=== Begin Enclosure ===

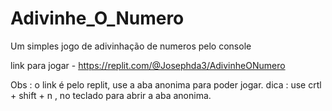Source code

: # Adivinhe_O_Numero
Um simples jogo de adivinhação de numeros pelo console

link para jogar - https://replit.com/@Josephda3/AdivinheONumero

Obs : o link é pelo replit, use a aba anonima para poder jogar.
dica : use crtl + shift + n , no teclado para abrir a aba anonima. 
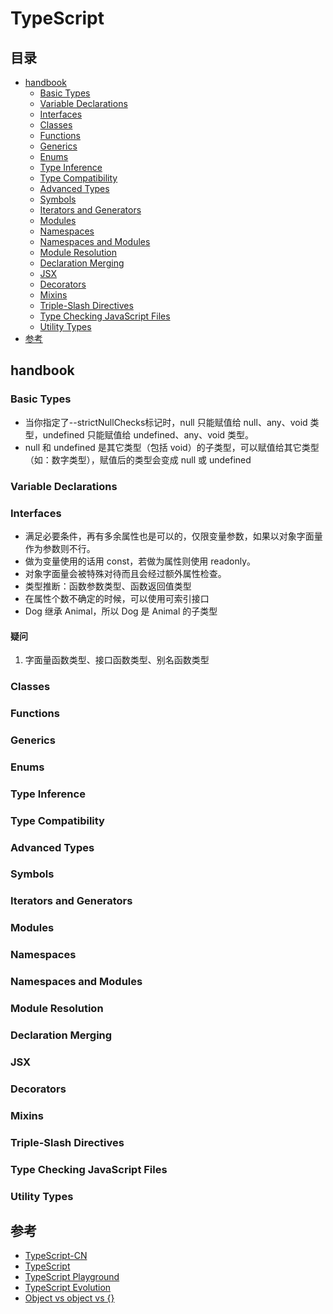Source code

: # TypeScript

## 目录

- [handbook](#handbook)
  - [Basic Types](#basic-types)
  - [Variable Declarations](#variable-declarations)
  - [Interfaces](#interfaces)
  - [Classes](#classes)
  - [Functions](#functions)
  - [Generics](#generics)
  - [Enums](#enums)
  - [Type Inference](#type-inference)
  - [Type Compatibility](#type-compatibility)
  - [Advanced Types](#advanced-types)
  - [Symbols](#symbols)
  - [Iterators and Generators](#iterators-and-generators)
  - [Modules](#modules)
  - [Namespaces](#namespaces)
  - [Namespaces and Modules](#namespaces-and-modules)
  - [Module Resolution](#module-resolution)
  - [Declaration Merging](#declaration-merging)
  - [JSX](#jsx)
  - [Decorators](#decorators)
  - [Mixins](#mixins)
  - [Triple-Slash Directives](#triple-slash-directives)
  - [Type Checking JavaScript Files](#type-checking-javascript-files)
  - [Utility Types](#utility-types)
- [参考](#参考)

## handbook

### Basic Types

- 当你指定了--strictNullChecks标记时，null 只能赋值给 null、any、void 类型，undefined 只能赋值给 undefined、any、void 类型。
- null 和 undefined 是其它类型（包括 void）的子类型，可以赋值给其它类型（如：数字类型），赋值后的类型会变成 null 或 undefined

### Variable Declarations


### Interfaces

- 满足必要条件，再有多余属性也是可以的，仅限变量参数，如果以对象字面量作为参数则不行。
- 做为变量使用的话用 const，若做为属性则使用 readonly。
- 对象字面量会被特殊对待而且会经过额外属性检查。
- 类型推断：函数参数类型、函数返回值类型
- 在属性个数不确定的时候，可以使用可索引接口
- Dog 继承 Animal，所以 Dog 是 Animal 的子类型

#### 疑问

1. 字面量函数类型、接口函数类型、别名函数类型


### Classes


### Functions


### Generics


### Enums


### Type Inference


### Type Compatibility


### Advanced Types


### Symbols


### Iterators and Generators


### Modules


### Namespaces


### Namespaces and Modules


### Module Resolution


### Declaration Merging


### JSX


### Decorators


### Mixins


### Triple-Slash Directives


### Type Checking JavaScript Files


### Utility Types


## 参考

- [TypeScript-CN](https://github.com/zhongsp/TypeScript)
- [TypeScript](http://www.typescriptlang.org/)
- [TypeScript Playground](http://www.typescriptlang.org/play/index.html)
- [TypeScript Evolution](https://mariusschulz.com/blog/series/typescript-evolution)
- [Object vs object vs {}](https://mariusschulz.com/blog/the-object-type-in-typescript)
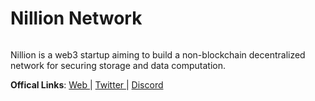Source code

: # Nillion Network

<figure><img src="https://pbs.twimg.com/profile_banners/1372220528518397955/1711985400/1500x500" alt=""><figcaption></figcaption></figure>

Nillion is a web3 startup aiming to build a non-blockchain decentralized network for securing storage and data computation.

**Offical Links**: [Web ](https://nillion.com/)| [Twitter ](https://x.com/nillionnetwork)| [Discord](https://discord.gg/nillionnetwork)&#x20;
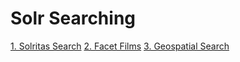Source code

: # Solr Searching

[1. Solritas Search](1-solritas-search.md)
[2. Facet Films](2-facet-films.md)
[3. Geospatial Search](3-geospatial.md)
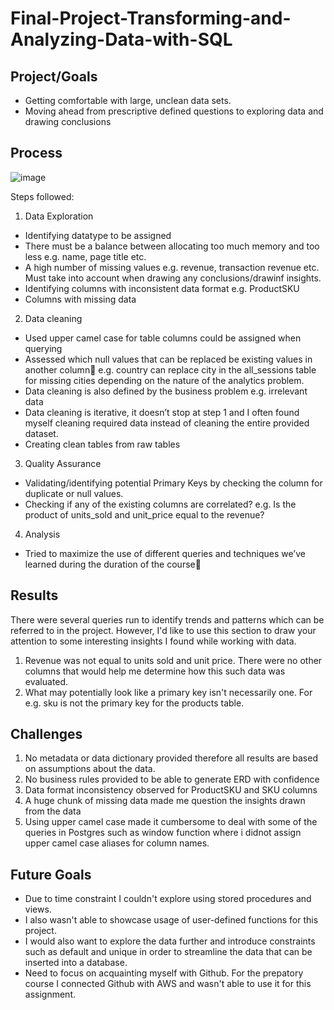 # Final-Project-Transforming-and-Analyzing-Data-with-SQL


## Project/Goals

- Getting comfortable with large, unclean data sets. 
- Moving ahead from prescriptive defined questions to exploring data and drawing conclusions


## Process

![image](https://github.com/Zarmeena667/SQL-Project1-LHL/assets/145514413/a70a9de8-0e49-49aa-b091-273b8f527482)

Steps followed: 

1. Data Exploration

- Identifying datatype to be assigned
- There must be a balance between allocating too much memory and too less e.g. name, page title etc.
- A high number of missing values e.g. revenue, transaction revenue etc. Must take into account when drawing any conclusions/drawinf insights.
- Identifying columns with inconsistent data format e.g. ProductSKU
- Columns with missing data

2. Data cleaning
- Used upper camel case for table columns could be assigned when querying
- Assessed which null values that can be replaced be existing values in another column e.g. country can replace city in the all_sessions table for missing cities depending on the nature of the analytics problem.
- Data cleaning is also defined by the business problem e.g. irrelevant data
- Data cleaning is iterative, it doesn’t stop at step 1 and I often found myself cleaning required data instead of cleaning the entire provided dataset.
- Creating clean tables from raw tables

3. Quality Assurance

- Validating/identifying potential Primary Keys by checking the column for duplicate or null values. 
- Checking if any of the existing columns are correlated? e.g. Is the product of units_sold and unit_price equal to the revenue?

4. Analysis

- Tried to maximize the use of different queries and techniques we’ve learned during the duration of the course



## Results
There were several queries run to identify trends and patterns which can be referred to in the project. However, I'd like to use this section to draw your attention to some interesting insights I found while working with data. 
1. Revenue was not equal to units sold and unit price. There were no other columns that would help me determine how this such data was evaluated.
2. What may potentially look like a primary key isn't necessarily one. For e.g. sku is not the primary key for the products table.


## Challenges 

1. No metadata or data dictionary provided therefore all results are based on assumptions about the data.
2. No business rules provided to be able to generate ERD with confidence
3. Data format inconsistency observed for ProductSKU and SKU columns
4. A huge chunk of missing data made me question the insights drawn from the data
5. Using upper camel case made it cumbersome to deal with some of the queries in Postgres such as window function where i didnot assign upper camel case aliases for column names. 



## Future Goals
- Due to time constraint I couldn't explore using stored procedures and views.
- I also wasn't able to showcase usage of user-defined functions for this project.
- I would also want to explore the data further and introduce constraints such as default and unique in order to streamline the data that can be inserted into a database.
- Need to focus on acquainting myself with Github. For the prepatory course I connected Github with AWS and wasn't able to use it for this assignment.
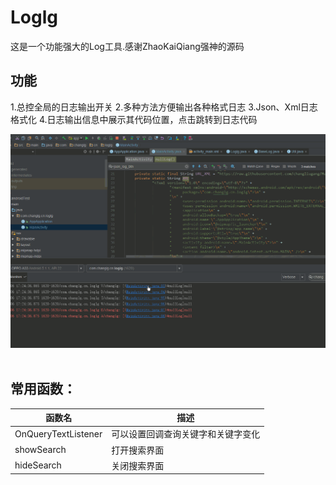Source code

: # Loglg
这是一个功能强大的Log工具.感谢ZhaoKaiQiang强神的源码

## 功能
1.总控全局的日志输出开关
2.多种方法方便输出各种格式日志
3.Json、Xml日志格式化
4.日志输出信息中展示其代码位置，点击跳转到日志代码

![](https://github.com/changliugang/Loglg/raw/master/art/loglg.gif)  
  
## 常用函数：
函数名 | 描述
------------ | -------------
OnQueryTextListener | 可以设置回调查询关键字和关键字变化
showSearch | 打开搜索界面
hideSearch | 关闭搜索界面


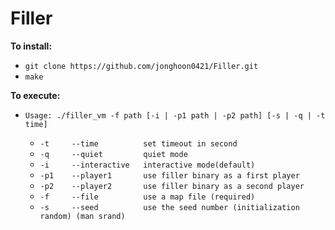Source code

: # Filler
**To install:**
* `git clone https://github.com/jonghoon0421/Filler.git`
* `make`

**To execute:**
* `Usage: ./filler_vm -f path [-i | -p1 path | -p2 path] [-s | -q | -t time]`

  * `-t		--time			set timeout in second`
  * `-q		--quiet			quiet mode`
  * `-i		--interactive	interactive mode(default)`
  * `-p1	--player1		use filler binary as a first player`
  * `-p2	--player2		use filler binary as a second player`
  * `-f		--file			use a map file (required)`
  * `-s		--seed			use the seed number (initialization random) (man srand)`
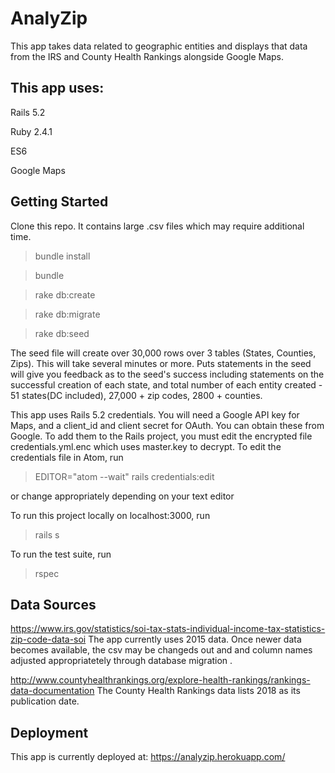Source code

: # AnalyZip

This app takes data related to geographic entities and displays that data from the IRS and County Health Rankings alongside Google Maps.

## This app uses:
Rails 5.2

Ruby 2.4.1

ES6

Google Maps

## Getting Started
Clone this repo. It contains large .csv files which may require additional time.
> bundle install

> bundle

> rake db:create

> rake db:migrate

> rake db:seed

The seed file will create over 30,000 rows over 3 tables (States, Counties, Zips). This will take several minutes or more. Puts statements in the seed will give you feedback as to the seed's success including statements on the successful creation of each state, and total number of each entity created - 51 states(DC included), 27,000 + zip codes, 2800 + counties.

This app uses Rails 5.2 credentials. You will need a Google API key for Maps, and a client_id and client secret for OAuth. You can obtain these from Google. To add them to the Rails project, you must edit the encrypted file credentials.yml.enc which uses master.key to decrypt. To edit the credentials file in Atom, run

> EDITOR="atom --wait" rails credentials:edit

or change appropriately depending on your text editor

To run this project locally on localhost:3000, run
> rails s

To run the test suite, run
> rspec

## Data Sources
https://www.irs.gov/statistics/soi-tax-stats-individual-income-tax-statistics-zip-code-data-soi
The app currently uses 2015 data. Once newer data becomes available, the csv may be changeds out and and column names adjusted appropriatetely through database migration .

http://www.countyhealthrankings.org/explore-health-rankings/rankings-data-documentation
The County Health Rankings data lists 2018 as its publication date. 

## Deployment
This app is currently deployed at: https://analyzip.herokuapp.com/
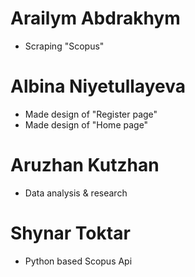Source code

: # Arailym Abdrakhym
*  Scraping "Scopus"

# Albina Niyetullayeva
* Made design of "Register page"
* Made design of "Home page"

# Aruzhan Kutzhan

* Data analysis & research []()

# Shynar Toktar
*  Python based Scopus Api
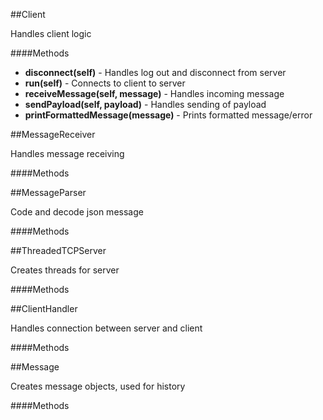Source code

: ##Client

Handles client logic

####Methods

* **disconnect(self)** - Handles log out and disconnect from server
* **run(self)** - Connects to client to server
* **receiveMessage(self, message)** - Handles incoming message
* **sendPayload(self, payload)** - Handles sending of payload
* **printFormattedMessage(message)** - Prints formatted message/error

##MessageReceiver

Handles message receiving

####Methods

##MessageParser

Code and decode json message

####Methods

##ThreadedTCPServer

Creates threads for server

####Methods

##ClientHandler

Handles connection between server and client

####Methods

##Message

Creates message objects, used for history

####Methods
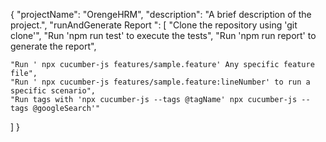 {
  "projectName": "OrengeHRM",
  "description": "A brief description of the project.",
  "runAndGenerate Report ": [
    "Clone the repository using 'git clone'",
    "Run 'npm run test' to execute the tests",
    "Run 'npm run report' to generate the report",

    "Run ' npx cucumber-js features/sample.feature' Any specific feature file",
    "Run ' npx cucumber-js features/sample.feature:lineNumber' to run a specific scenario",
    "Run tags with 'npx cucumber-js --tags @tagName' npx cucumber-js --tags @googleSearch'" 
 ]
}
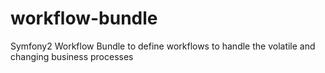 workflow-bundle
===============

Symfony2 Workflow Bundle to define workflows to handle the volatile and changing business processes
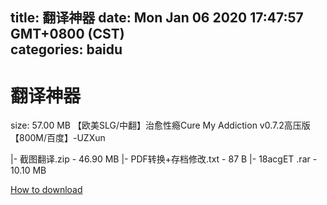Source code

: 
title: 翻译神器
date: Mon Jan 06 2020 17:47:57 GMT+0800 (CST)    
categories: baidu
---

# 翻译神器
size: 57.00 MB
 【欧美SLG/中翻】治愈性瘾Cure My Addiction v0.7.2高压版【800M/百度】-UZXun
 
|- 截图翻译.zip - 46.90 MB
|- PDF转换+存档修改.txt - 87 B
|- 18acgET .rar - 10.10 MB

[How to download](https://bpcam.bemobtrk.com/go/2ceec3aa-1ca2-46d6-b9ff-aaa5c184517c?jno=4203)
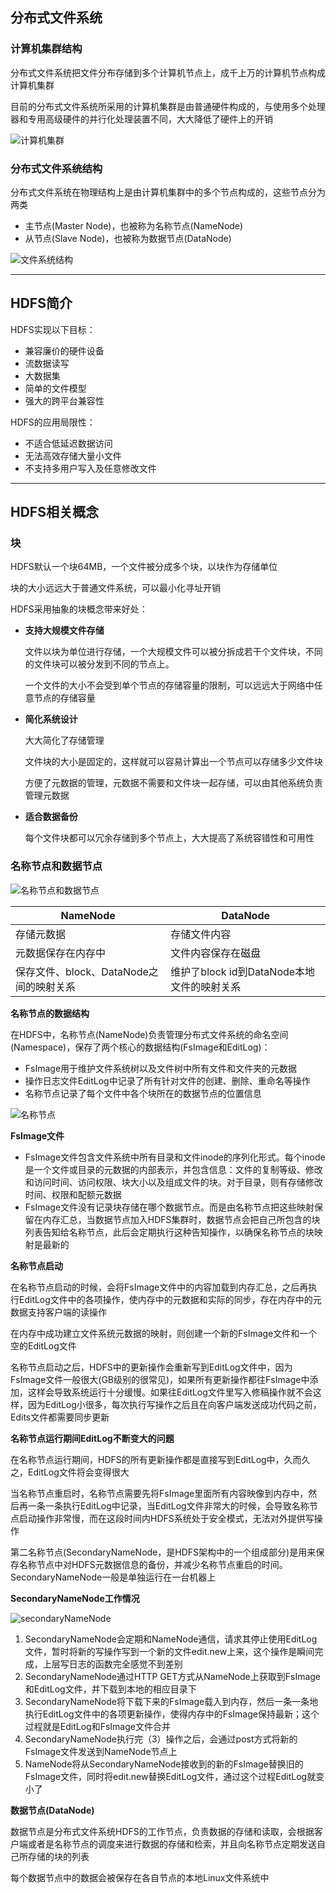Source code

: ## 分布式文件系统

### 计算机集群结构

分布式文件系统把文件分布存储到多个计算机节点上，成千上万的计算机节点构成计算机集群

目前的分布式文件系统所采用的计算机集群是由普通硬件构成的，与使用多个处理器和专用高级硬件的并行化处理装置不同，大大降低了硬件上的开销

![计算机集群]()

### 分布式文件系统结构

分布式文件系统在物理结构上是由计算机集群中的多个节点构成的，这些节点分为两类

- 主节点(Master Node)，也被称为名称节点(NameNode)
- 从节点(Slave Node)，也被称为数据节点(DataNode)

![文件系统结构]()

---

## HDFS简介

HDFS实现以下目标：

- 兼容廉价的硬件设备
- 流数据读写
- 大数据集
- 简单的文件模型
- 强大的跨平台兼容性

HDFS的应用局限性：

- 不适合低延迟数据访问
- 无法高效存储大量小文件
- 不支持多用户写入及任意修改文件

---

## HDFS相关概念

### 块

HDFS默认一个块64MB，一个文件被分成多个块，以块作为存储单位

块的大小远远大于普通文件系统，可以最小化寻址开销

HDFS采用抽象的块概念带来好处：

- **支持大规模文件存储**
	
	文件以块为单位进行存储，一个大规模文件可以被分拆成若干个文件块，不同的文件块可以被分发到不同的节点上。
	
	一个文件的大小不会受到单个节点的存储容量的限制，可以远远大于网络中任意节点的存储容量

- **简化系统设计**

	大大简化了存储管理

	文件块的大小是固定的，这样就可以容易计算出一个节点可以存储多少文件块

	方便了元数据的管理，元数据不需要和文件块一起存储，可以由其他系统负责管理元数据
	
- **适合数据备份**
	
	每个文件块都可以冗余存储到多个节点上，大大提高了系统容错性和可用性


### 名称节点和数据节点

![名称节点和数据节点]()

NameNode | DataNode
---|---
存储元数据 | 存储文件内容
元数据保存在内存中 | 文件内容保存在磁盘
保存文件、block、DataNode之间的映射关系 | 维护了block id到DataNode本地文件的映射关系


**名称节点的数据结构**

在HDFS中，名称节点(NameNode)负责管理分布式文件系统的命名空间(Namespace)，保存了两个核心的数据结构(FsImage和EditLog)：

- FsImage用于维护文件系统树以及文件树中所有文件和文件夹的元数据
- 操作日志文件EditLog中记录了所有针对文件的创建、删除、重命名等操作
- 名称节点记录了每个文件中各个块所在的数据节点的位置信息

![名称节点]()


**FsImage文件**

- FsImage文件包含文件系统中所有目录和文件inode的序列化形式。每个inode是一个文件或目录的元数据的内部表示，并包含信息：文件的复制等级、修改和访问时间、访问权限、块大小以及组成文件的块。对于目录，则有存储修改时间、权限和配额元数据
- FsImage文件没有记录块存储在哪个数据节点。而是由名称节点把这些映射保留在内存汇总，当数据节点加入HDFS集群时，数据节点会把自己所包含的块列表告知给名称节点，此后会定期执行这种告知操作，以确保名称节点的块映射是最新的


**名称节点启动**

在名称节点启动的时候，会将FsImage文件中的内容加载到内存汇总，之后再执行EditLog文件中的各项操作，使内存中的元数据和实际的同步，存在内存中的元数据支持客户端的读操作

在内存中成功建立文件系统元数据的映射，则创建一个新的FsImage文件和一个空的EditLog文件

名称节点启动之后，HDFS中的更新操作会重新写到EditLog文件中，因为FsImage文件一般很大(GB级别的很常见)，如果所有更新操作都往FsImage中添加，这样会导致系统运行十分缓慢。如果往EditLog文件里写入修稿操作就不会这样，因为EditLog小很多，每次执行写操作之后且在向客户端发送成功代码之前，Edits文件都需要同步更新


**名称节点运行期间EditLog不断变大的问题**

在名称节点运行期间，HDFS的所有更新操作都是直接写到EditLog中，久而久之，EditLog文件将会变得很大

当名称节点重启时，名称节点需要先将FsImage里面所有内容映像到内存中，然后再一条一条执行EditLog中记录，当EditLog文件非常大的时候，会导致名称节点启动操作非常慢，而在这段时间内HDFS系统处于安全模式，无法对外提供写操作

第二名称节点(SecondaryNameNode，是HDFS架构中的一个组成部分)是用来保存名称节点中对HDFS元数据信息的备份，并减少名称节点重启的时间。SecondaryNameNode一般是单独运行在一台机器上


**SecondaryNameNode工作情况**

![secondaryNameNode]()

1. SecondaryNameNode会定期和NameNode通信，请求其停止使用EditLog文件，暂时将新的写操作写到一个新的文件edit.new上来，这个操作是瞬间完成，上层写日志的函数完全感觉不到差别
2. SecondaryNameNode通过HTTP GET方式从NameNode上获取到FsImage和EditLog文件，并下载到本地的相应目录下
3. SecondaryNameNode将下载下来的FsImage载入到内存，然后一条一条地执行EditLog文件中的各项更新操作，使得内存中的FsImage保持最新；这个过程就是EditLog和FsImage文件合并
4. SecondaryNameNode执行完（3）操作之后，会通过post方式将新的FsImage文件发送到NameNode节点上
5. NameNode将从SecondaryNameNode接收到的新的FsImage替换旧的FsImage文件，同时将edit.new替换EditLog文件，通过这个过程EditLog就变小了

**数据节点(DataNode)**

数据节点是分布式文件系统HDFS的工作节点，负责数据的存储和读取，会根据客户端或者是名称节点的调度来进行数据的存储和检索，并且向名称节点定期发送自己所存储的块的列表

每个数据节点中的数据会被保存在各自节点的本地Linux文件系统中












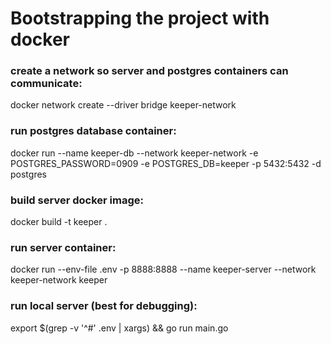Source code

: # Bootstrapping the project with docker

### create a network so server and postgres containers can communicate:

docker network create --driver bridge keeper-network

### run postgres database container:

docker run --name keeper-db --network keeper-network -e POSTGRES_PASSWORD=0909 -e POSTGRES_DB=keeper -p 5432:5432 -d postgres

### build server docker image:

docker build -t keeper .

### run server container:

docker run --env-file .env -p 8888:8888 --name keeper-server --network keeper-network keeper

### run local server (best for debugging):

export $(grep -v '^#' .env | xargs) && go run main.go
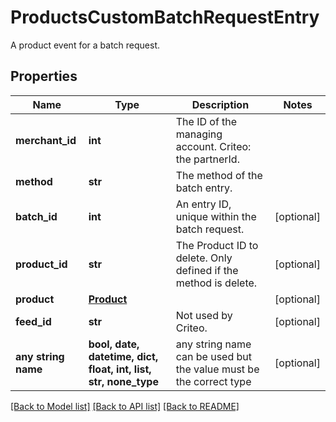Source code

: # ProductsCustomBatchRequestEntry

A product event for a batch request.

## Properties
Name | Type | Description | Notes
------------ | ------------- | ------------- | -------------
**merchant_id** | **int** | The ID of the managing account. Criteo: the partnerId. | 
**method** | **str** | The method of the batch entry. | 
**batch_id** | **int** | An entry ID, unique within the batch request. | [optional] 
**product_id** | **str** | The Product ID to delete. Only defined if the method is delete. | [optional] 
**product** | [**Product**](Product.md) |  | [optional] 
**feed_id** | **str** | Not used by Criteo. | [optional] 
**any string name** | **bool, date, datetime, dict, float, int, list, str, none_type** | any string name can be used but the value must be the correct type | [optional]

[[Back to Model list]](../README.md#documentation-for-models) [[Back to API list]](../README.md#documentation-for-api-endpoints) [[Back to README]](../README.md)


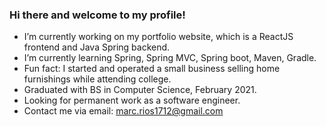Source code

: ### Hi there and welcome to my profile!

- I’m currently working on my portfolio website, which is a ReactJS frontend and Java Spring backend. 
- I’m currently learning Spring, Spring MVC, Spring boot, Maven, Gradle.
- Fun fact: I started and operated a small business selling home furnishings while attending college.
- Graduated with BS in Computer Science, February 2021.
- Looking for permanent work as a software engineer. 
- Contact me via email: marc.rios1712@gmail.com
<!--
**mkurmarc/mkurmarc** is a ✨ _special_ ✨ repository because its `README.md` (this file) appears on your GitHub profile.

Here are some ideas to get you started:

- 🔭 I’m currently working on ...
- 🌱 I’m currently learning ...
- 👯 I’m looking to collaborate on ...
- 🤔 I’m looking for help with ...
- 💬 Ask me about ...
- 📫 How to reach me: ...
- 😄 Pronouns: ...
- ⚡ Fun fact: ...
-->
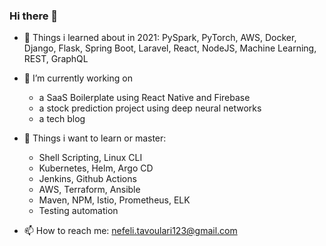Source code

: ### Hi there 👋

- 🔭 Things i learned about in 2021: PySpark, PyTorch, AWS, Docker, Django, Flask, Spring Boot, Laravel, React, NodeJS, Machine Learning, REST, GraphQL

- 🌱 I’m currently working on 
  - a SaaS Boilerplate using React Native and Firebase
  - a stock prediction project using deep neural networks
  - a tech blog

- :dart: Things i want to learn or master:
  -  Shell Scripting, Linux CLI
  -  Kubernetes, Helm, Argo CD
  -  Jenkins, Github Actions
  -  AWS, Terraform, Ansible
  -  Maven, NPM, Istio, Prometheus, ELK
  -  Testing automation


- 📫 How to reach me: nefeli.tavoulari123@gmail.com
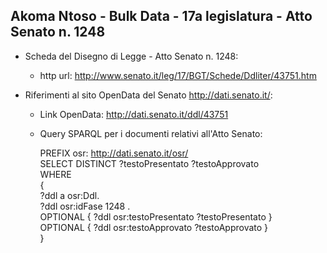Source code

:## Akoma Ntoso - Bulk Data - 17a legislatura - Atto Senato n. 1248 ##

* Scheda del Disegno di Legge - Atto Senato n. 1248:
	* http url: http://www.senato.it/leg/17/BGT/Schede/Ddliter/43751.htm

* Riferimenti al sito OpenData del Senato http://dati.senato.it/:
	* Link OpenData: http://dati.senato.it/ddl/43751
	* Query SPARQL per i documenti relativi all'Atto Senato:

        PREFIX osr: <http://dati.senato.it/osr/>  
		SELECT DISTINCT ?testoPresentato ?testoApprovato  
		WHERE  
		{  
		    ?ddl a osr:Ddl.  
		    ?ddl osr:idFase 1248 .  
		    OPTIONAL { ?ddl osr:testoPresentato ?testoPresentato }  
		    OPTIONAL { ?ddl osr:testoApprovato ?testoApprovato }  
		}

=== End Enclosure ===

ACTION ITEM —
Please transcribe only the lines in the records above running from the line that has "This app uses Rails" through the line that has "The app currently", both included, exactly as they appear.

RESPONSE —
This app uses Rails 5.2 credentials. You will need a Google API key for Maps, and a client_id and client secret for OAuth. You can obtain these from Google. To add them to the Rails project, you must edit the encrypted file credentials.yml.enc which uses master.key to decrypt. To edit the credentials file in Atom, run

> EDITOR="atom --wait" rails credentials:edit

or change appropriately depending on your text editor

To run this project locally on localhost:3000, run
> rails s

To run the test suite, run
> rspec

## Data Sources
https://www.irs.gov/statistics/soi-tax-stats-individual-income-tax-statistics-zip-code-data-soi
The app currently uses 2015 data. Once newer data becomes available, the csv may be changeds out and and column names adjusted appropriatetely through database migration .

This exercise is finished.